■ **Listed records**:
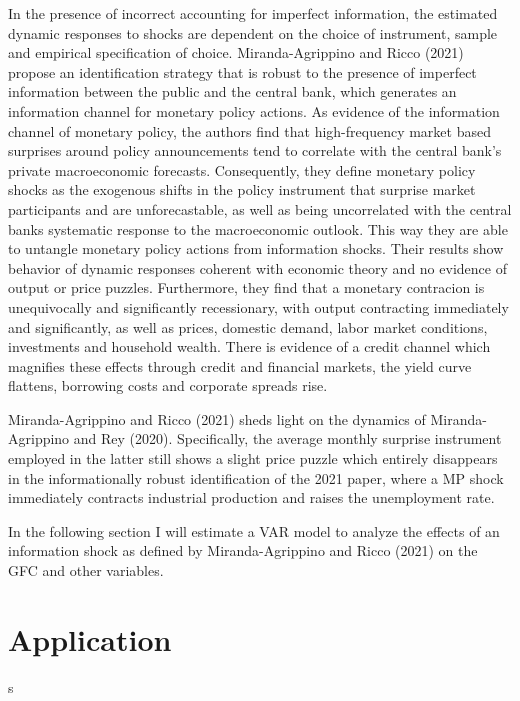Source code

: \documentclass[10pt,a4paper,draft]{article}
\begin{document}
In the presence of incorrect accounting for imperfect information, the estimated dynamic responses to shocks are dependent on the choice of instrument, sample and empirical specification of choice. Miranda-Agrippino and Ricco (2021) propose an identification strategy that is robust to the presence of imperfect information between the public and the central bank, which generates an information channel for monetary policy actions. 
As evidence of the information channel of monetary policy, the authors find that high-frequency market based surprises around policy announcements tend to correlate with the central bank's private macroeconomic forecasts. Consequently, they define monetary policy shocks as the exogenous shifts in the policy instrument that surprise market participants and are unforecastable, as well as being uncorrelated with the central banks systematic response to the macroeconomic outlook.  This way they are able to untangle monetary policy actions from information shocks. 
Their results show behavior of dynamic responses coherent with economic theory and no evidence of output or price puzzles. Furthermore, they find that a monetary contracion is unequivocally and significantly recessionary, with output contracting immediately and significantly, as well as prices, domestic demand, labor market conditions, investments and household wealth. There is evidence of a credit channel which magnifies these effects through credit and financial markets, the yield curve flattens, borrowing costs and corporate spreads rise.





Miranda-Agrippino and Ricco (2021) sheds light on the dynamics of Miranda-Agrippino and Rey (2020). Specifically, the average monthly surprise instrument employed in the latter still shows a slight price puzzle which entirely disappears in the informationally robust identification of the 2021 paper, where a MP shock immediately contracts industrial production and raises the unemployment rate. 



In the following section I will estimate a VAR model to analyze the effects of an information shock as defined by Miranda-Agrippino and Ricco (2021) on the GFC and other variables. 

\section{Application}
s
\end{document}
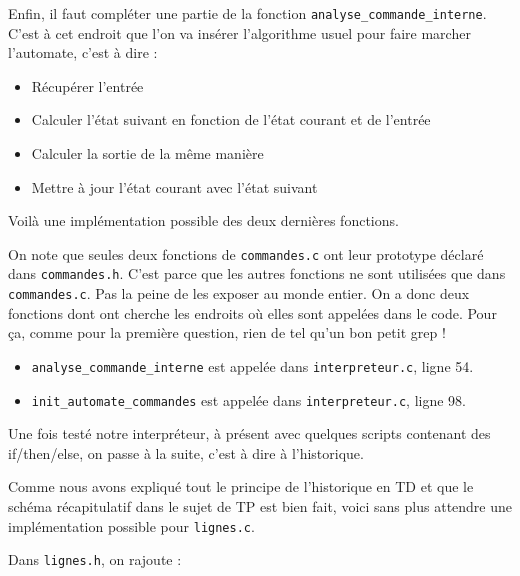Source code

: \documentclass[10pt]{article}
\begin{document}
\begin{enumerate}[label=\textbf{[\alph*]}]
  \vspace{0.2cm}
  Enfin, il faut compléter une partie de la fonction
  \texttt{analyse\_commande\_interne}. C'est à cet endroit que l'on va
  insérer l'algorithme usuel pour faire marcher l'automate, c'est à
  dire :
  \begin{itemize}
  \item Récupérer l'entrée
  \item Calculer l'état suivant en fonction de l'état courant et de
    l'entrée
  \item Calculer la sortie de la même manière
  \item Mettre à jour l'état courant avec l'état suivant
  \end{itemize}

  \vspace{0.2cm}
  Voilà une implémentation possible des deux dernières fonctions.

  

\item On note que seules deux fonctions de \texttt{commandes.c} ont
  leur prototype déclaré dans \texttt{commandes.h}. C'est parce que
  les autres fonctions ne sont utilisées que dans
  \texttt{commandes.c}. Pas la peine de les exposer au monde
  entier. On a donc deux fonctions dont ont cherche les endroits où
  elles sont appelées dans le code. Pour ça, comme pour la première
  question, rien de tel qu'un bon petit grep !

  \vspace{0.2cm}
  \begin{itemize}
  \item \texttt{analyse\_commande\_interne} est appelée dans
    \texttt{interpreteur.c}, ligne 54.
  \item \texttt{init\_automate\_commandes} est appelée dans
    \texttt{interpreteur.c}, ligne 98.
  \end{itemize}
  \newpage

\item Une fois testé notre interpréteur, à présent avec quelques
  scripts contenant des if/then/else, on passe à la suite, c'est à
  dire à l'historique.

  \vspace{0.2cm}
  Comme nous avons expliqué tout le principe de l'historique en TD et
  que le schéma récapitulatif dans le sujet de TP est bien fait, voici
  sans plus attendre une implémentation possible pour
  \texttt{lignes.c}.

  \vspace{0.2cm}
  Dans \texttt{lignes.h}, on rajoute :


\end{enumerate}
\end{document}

■ **Exercise requirements**:
Copy the records above exactly, from the first line through the line containing "In the presence", and leave out the pictures.

■ **Reply to the task**:
Source code

: \documentclass[10pt,a4paper,draft]{article}
\begin{document}
In the presence of incorrect accounting for imperfect information, the estimated dynamic responses to shocks are dependent on the choice of instrument, sample and empirical specification of choice. Miranda-Agrippino and Ricco (2021) propose an identification strategy that is robust to the presence of imperfect information between the public and the central bank, which generates an information channel for monetary policy actions. 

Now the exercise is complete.